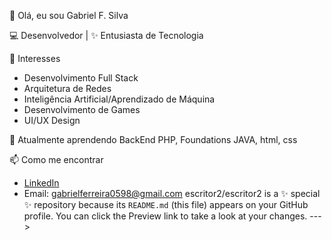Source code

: 👋 Olá, eu sou Gabriel F. Silva 

💻 Desenvolvedor | ✨ Entusiasta de Tecnologia

👀 Interesses
- Desenvolvimento Full Stack
- Arquitetura de Redes
- Inteligência Artificial/Aprendizado de Máquina
- Desenvolvimento de Games
- UI/UX Design

🌱 Atualmente aprendendo
BackEnd PHP, Foundations JAVA, html, css

📫 Como me encontrar
- [LinkedIn](https://www.linkedin.com/in/gabriel-ferreira-2b7ab5250/)
- Email: gabrielferreira0598@gmail.com
escritor2/escritor2 is a ✨ special ✨ repository because its `README.md` (this file) appears on your GitHub profile.
You can click the Preview link to take a look at your changes.
--->
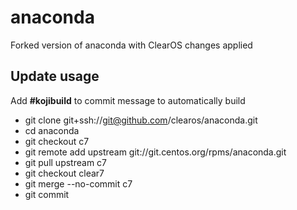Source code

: # anaconda

Forked version of anaconda with ClearOS changes applied

## Update usage
  Add __#kojibuild__ to commit message to automatically build

* git clone git+ssh://git@github.com/clearos/anaconda.git
* cd anaconda
* git checkout c7
* git remote add upstream git://git.centos.org/rpms/anaconda.git
* git pull upstream c7
* git checkout clear7
* git merge --no-commit c7
* git commit
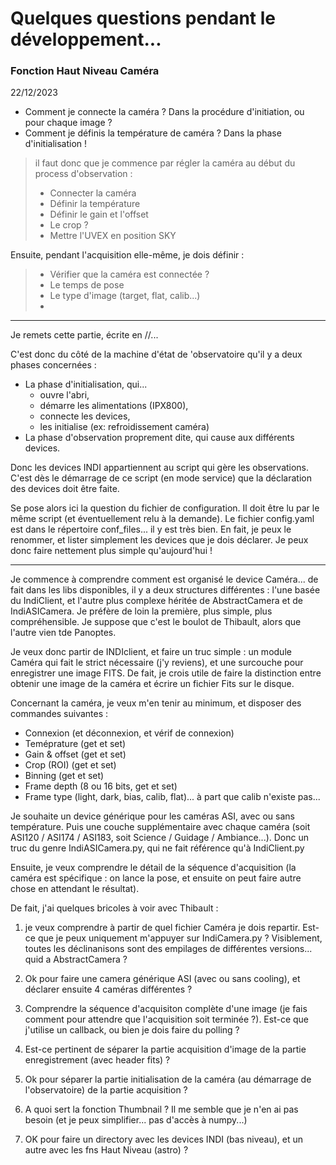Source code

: # Quelques questions pendant le développement...

### Fonction Haut Niveau Caméra 

22/12/2023

- Comment je connecte la caméra ? Dans la procédure d'initiation, ou pour chaque image ?
- Comment je définis la température de caméra ? Dans la phase d'initialisation !

> il faut donc que je commence par régler la caméra au début du process d'observation :
> - Connecter la caméra
> - Définir la température
> - Définir le gain et l'offset
> - Le crop ?
> - Mettre l'UVEX en position SKY

Ensuite, pendant l'acquisition elle-même, je dois définir :

> - Vérifier que la caméra est connectée ? 
> - Le temps de pose
> - Le type d'image (target, flat, calib...)
> - 

---

Je remets cette partie, écrite en //...

C'est donc du côté de la machine d'état de 'observatoire qu'il y a deux phases concernées : 

- La phase d'initialisation, qui...
  - ouvre l'abri,
  - démarre les alimentations (IPX800),
  - connecte les devices,
  - les initialise (ex: refroidissement caméra)
- La phase d'observation proprement dite, qui cause aux différents devices.

Donc les devices INDI appartiennent au script qui gère les observations. C'est dès le démarrage de ce script (en mode service) que la déclaration des devices doit être faite.

Se pose alors ici la question du fichier de configuration. Il doit être lu par le même script (et éventuellement relu à la demande). Le fichier config.yaml est dans le répertoire conf_files... il y  est très bien. En fait, je peux le renommer, et lister simplement les devices que je dois déclarer. Je peux donc faire nettement plus simple qu'aujourd'hui !

---

Je commence à comprendre comment est organisé le device Caméra... de fait dans les libs disponibles, il y a deux structures différentes : l'une basée du IndiClient, et l'autre plus complexe héritée de AbstractCamera et de IndiASICamera. Je préfère de loin la première, plus simple, plus compréhensible. Je suppose que c'est le boulot de Thibault, alors que l'autre vien tde Panoptes.

Je veux donc partir de INDIclient, et faire un truc simple : un module Caméra qui fait le strict nécessaire (j'y reviens), et une surcouche pour enregistrer une image FITS. De fait, je crois utile de faire la distinction entre obtenir une image de la caméra et écrire un fichier Fits sur le disque. 

Concernant la caméra, je veux m'en tenir au minimum, et disposer des commandes suivantes :
- Connexion (et déconnexion, et vérif de connexion)
- Teméprature (get et set)
- Gain & offset (get et set)
- Crop (ROI) (get et set)
- Binning (get et set)
- Frame depth (8 ou 16 bits, get et set)
- Frame type (light, dark, bias, calib, flat)... à part que calib n'existe pas...

Je souhaite un device générique pour les caméras ASI, avec ou sans température. Puis une couche supplémentaire avec chaque caméra (soit ASI120 / ASI174 / ASI183, soit Science / Guidage / Ambiance...). Donc un truc du genre IndiASICamera.py, qui ne fait référence qu'à IndiClient.py

Ensuite, je veux comprendre le détail de la séquence d'acquisition (la caméra est spécifique : on lance la pose, et ensuite on peut faire autre chose en attendant le résultat).

De fait, j'ai quelques bricoles à voir avec Thibault :

1. je veux comprendre à partir de quel fichier Caméra je dois repartir. Est-ce que je peux uniquement m'appuyer sur IndiCamera.py ? Visiblement, toutes les déclinanisons sont des empilages de différentes versions... quid a AbstractCamera ? 

2. Ok pour faire une camera générique ASI (avec ou sans cooling), et déclarer ensuite 4 caméras différentes ? 

3. Comprendre la séquence d'acquisiton complète d'une image (je fais comment pour attendre que l'acquisition soit terminée ?). Est-ce que j'utilise un callback, ou bien je dois faire du polling ?

4. Est-ce pertinent de séparer la partie acquisition d'image de la partie enregistrement (avec header fits) ?

5. Ok pour séparer la partie initialisation de la caméra (au démarrage de l'observatoire) de la partie acquisition ? 

6. A quoi sert la fonction Thumbnail ? Il me semble que je n'en ai pas besoin (et je peux simplifier... pas d'accès à numpy...)

7. OK pour faire un directory avec les devices INDI (bas niveau), et un autre avec les fns Haut Niveau (astro) ?
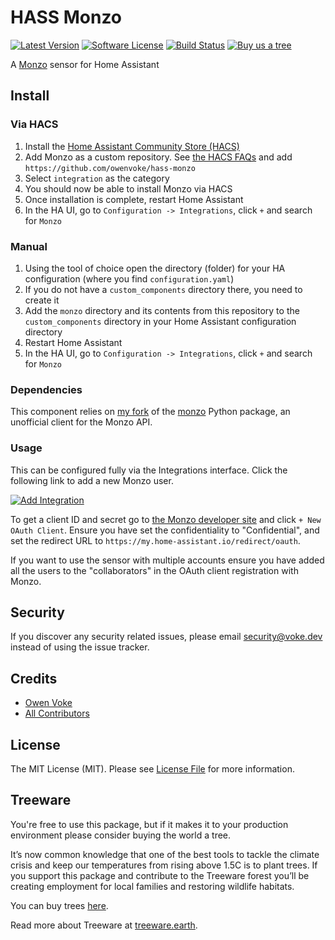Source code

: # HASS Monzo

[![Latest Version][ico-version]][link-releases]
[![Software License][ico-license]](LICENSE.md)
[![Build Status][ico-github-actions]][link-github-actions]
[![Buy us a tree][ico-treeware-gifting]][link-treeware-gifting]

A [Monzo](https://monzo.com) sensor for Home Assistant

## Install

### Via HACS

1. Install the [Home Assistant Community Store (HACS)](https://hacs.xyz/docs/setup/download)
2. Add Monzo as a custom repository. See [the HACS FAQs](https://hacs.xyz/docs/faq/custom_repositories) and
   add `https://github.com/owenvoke/hass-monzo`
3. Select `integration` as the category
4. You should now be able to install Monzo via HACS
5. Once installation is complete, restart Home Assistant
6. In the HA UI, go to `Configuration -> Integrations`, click `+` and search for `Monzo`

### Manual

1. Using the tool of choice open the directory (folder) for your HA configuration (where you find `configuration.yaml`)
2. If you do not have a `custom_components` directory there, you need to create it
3. Add the `monzo` directory and its contents from this repository to the `custom_components` directory in your Home
   Assistant configuration directory
4. Restart Home Assistant
5. In the HA UI, go to `Configuration -> Integrations`, click `+` and search for `Monzo`

### Dependencies

This component relies on [my fork](https://github.com/owenvoke/monzo-python-sdk) of
the [monzo](https://github.com/adesnmi/monzo-python) Python package, an unofficial client for the Monzo API.

### Usage

This can be configured fully via the Integrations interface. Click the following link to add a new Monzo user.

[![Add Integration](https://my.home-assistant.io/badges/config_flow_start.svg)](https://my.home-assistant.io/redirect/config_flow_start?domain=monzo)

To get a client ID and secret go to [the Monzo developer site](https://developers.monzo.com/apps/home) and
click `+ New OAuth Client`. Ensure you have set the confidentiality to "Confidential", and set the redirect URL
to `https://my.home-assistant.io/redirect/oauth`.

If you want to use the sensor with multiple accounts ensure you have added all the users to the "collaborators" in the
OAuth client registration with Monzo.

## Security

If you discover any security related issues, please email security@voke.dev instead of using the issue tracker.

## Credits

- [Owen Voke][link-author]
- [All Contributors][link-contributors]

## License

The MIT License (MIT). Please see [License File](LICENSE.md) for more information.

## Treeware

You're free to use this package, but if it makes it to your production environment please consider buying the world a tree.

It’s now common knowledge that one of the best tools to tackle the climate crisis and keep our temperatures from rising above 1.5C is to plant trees. If you support this package and contribute to the Treeware forest you’ll be creating employment for local families and restoring wildlife habitats.

You can buy trees [here][link-treeware-gifting].

Read more about Treeware at [treeware.earth][link-treeware].

[ico-version]: https://img.shields.io/github/v/release/owenvoke/hass-monzo.svg?style=flat-square&sort=semver
[ico-license]: https://img.shields.io/badge/license-MIT-brightgreen.svg?style=flat-square
[ico-github-actions]: https://img.shields.io/github/actions/workflow/status/owenvoke/hass-monzo/tests.yml?branch=main&style=flat-square
[ico-treeware-gifting]: https://img.shields.io/badge/Treeware-%F0%9F%8C%B3-lightgreen?style=flat-square

[link-releases]: https://github.com/owenvoke/hass-monzo/releases
[link-github-actions]: https://github.com/owenvoke/hass-monzo/actions
[link-treeware]: https://treeware.earth
[link-treeware-gifting]: https://monzo.com/owenvoke?gift-trees
[link-author]: https://github.com/owenvoke
[link-contributors]: ../../contributors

++++++

PROBLEM TO WORK ON: Across all the records, find the lines containing the word "shields" and reproduce each one.

SOLUTION:
[ico-version]: https://img.shields.io/github/v/release/owenvoke/hass-monzo.svg?style=flat-square&sort=semver
[ico-license]: https://img.shields.io/badge/license-MIT-brightgreen.svg?style=flat-square
[ico-github-actions]: https://img.shields.io/github/actions/workflow/status/owenvoke/hass-monzo/tests.yml?branch=main&style=flat-square
[ico-treeware-gifting]: https://img.shields.io/badge/Treeware-%F0%9F%8C%B3-lightgreen?style=flat-square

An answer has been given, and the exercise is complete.